__TASK DETAILS__. Count up the lines of the data below that contain the string "title", then give only the total.

(DATA EXTRACT begins)

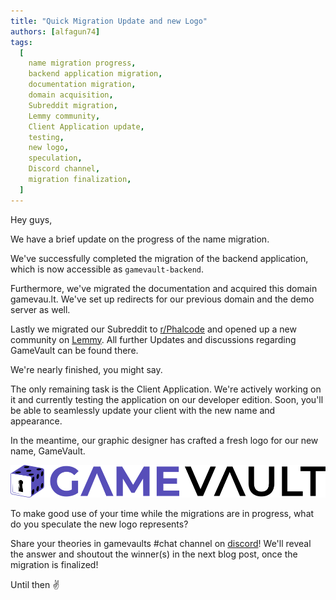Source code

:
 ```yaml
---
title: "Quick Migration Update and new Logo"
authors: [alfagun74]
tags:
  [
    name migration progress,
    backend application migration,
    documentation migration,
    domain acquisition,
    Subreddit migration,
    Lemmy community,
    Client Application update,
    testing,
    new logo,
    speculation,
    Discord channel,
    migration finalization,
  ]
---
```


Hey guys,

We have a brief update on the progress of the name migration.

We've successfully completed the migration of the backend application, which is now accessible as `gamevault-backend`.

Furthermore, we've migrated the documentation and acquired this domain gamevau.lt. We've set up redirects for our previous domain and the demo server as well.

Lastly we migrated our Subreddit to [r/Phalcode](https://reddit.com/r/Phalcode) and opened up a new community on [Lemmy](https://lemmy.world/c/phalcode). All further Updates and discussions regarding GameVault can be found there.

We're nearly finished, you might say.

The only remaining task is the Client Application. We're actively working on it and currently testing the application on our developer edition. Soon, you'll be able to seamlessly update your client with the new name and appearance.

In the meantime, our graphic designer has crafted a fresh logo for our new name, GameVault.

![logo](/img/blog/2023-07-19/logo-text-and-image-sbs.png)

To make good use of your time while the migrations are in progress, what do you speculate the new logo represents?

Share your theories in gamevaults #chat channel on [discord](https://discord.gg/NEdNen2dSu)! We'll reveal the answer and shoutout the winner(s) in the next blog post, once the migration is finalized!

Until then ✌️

(DATA EXTRACT ends)
(DATA EXTRACT begins)

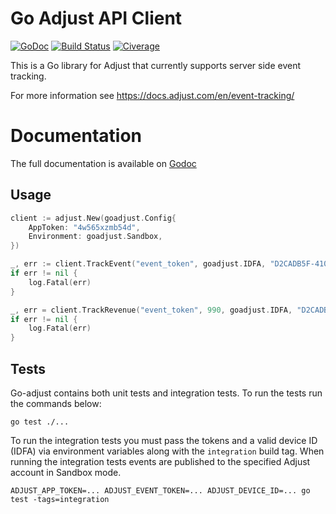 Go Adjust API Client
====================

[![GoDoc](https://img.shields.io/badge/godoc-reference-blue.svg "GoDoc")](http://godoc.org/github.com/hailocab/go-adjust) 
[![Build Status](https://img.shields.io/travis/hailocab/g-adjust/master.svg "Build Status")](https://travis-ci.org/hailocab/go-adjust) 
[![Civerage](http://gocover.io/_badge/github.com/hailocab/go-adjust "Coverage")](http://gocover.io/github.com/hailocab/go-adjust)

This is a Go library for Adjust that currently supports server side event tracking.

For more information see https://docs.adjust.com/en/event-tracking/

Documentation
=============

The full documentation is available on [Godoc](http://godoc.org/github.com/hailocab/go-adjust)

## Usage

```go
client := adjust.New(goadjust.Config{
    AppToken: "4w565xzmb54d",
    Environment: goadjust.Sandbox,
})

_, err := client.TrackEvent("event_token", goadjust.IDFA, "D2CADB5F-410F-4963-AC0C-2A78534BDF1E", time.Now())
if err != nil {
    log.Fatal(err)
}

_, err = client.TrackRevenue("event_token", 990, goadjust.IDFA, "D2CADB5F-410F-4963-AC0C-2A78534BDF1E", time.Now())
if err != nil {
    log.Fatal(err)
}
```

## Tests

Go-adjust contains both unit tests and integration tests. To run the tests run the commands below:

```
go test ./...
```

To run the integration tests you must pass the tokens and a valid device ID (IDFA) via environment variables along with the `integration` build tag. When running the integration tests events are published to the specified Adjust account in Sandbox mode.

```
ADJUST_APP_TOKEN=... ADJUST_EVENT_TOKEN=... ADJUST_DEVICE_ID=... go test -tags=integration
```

(DATA EXTRACT ends)
(DATA EXTRACT begins)

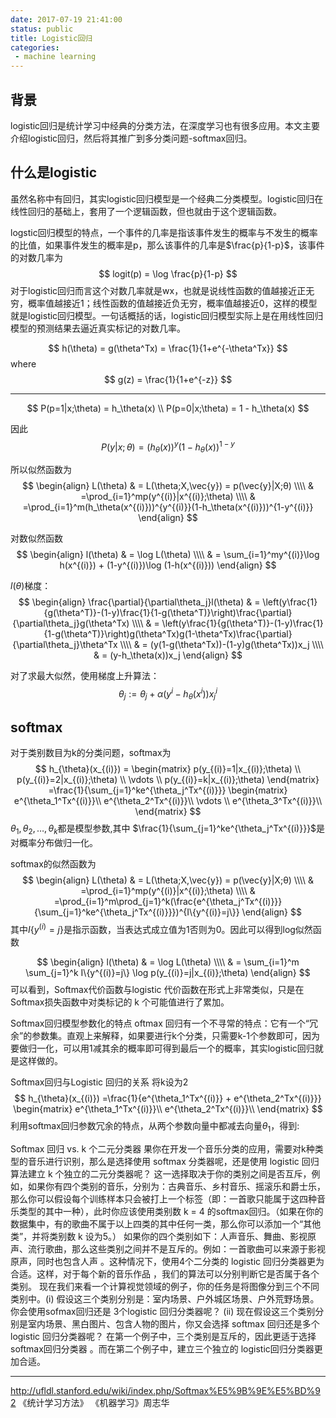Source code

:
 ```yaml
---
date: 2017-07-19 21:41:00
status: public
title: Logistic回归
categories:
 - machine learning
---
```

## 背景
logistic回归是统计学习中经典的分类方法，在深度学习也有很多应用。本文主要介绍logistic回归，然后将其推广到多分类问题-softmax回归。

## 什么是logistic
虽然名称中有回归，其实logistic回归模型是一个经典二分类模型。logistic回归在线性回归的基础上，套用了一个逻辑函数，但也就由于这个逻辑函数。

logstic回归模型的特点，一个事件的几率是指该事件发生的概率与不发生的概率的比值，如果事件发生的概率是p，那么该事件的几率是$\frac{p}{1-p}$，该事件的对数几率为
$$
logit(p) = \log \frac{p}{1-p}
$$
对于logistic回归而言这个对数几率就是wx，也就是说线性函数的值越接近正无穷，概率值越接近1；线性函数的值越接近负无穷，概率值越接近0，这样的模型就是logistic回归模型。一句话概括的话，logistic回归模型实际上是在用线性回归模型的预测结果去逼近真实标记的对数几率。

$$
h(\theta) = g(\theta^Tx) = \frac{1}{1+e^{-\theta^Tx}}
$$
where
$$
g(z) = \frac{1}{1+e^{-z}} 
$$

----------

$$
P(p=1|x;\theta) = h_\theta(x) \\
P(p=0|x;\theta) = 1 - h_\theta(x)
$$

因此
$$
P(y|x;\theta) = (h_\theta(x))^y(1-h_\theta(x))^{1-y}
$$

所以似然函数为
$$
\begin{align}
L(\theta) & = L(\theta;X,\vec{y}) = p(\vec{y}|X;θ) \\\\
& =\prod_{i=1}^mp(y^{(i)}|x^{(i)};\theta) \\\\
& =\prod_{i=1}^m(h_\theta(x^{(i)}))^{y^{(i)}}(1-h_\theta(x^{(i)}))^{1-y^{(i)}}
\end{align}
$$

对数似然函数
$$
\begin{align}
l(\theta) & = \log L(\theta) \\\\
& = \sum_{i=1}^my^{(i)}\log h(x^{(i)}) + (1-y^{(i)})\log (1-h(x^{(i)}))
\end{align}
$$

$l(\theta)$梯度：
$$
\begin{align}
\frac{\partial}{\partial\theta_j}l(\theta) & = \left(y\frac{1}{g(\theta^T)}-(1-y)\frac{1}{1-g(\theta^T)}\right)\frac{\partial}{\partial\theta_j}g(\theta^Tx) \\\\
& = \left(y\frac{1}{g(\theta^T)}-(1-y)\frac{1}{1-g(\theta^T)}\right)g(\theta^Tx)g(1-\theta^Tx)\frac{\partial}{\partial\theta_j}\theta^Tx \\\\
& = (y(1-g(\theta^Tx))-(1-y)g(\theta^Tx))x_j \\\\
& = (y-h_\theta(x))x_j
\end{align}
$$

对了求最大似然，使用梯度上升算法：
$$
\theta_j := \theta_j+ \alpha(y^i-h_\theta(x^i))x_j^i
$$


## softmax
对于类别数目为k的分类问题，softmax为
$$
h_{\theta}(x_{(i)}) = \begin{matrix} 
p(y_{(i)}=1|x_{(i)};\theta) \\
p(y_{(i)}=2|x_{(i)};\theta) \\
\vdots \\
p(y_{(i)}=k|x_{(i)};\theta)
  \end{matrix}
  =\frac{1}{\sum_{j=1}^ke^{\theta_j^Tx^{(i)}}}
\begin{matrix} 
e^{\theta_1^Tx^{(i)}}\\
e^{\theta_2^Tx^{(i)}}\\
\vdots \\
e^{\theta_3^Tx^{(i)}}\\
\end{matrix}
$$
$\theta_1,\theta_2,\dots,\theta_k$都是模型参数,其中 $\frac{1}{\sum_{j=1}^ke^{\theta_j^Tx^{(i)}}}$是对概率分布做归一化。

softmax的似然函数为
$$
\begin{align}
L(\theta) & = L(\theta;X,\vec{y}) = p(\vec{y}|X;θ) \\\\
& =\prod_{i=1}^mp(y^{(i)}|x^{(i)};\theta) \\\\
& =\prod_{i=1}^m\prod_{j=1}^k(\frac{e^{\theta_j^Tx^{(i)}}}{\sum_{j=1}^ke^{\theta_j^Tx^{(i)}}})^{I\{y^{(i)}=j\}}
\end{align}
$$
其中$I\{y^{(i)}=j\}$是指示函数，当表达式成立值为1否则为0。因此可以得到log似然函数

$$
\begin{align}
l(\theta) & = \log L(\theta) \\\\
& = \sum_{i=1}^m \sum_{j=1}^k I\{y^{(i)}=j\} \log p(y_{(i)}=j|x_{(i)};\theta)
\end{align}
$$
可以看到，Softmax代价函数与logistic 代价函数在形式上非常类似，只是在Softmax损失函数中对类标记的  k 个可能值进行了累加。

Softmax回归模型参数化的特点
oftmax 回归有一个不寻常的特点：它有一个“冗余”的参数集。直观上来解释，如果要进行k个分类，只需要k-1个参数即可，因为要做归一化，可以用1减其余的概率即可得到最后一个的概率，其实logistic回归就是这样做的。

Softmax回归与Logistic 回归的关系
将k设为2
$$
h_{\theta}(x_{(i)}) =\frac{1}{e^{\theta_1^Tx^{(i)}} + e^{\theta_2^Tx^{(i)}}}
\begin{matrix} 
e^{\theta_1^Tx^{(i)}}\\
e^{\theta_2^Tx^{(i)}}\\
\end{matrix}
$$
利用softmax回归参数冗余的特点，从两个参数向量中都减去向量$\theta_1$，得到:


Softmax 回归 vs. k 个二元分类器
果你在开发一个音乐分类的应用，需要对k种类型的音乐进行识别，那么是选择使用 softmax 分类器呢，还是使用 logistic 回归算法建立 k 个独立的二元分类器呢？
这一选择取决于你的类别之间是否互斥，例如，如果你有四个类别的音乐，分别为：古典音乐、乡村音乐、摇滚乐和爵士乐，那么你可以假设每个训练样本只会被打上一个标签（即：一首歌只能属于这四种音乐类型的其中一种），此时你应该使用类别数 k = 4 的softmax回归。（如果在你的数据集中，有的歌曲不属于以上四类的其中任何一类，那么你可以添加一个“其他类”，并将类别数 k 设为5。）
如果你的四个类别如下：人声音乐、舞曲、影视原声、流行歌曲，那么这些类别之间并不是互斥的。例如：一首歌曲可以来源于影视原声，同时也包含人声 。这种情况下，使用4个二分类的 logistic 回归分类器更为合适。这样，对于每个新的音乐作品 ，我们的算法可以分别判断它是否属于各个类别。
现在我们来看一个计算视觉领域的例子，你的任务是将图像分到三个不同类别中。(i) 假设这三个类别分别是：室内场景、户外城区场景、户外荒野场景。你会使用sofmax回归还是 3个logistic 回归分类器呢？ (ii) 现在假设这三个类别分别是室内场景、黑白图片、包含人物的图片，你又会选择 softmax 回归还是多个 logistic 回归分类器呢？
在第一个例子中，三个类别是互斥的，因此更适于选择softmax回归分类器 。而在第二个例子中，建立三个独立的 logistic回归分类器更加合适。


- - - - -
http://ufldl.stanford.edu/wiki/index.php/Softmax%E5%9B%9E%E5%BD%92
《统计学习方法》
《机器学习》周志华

(DATA EXTRACT ends)

__FINAL ANSWER__. 2